Ce souverain n’a point été prince durant sa jeunesse. Pendant les cinquante premières années de sa vie, il a fait la cour à des personnages plus puissants que lui. En général, il n’arrive aux affaires qu’au moment où ailleurs on les quitte, vers soixante-dix ans.

Un courtisan du pape a toujours l’espoir de remplacer son maître, circonstance que l’on n’observe pas dans les autres cours. Un courtisan, à Rome, ne cherche pas seulement à plaire au pape, comme un chambellan allemand veut plaire à son prince, il désire encore obtenir sa bénédiction. Par une indulgence in articulo mortis, le souverain de Rome peut faire le bonheur éternel de son chambellan ; cela n’est point une plaisanterie. Les Romains du dix-neuvième siècle ne sont pas des mécréants comme nous ; ils peuvent avoir des doutes sur la religion dans leur jeunesse ; mais on trouverait à Rome fort peu de deïstes. Il y en avait beaucoup avant Luther, et même des athées. Depuis ce grand homme, les papes, ayant eu peur, ont veillé sérieusement sur l’éducation. Le peuple de la campagne est tellement imbu de catholicisme, qu’à ses yeux rien dans la nature ne se fait sans miracle.

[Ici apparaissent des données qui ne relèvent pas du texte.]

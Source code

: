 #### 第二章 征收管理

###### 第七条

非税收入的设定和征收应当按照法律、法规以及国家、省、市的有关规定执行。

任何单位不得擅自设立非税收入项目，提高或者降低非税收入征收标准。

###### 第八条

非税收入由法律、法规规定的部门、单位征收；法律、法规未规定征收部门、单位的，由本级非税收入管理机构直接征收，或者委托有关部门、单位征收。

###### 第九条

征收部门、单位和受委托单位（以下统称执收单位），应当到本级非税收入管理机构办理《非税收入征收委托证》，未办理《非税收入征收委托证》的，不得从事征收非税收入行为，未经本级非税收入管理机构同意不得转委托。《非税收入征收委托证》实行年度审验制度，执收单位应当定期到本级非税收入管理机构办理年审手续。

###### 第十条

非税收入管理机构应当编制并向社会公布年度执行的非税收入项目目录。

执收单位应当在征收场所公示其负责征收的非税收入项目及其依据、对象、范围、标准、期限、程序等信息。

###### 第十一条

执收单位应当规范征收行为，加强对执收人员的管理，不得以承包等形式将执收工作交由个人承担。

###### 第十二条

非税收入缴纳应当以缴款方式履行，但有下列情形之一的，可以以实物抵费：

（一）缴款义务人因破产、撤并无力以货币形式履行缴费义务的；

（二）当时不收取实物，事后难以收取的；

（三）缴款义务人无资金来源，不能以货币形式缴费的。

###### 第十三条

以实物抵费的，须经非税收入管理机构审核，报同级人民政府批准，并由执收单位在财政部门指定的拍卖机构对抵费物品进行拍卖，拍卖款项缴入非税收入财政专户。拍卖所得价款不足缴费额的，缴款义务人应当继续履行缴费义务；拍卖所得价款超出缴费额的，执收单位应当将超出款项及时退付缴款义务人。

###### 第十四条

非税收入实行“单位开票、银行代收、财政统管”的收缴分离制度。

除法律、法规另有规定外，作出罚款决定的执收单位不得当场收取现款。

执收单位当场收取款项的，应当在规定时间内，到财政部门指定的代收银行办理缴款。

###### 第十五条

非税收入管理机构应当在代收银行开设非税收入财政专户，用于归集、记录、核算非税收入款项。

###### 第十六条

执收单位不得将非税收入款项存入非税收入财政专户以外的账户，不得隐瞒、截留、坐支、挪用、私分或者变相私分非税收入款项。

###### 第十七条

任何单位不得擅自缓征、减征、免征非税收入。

La grêle a toujours pour but de punir un voisin qui a négligé de parer de fleurs la croix qui est au coin de son champ. Une inondation est un avertissement d’en haut, destiné à remettre dans la bonne voie tout un pays. Une jeune fille meurt-elle de la fièvre au mois d’août, c’est un châtiment de ses galanteries. Le curé a soin de le dire à chacun de ses paroissiens.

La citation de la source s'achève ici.